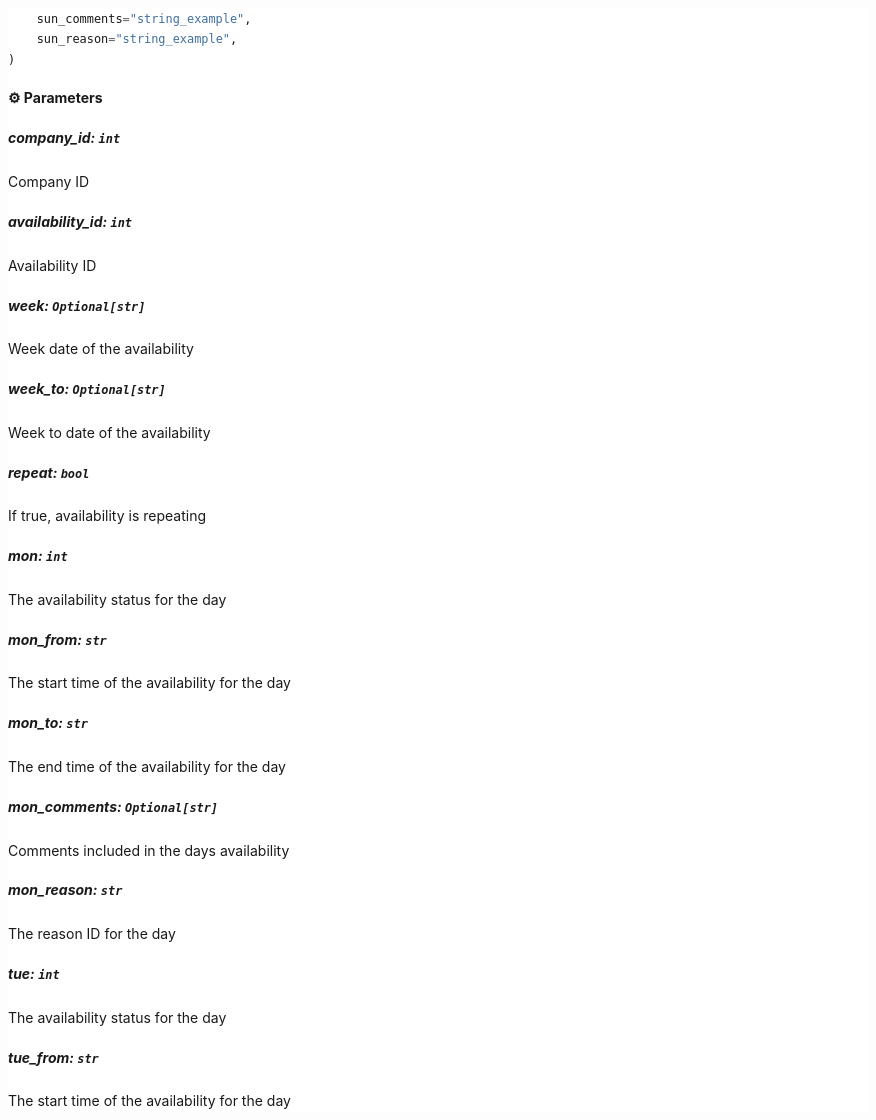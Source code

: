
 ```python
    sun_comments="string_example",
    sun_reason="string_example",
)
```

#### ⚙️ Parameters<a id="⚙️-parameters"></a>

##### company_id: `int`<a id="company_id-int"></a>

Company ID

##### availability_id: `int`<a id="availability_id-int"></a>

Availability ID

##### week: `Optional[str]`<a id="week-optionalstr"></a>

Week date of the availability

##### week_to: `Optional[str]`<a id="week_to-optionalstr"></a>

Week to date of the availability

##### repeat: `bool`<a id="repeat-bool"></a>

If true, availability is repeating

##### mon: `int`<a id="mon-int"></a>

The availability status for the day

##### mon_from: `str`<a id="mon_from-str"></a>

The start time of the availability for the day

##### mon_to: `str`<a id="mon_to-str"></a>

The end time of the availability for the day

##### mon_comments: `Optional[str]`<a id="mon_comments-optionalstr"></a>

Comments included in the days availability

##### mon_reason: `str`<a id="mon_reason-str"></a>

The reason ID for the day

##### tue: `int`<a id="tue-int"></a>

The availability status for the day

##### tue_from: `str`<a id="tue_from-str"></a>

The start time of the availability for the day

- **YOUR INSTRUCTIONS**
The task calls for every line of the material that contains the string "Optional".

- **EXERCISE SOLUTION**
##### week: `Optional[str]`<a id="week-optionalstr"></a>
##### week_to: `Optional[str]`<a id="week_to-optionalstr"></a>
##### mon_comments: `Optional[str]`<a id="mon_comments-optionalstr"></a>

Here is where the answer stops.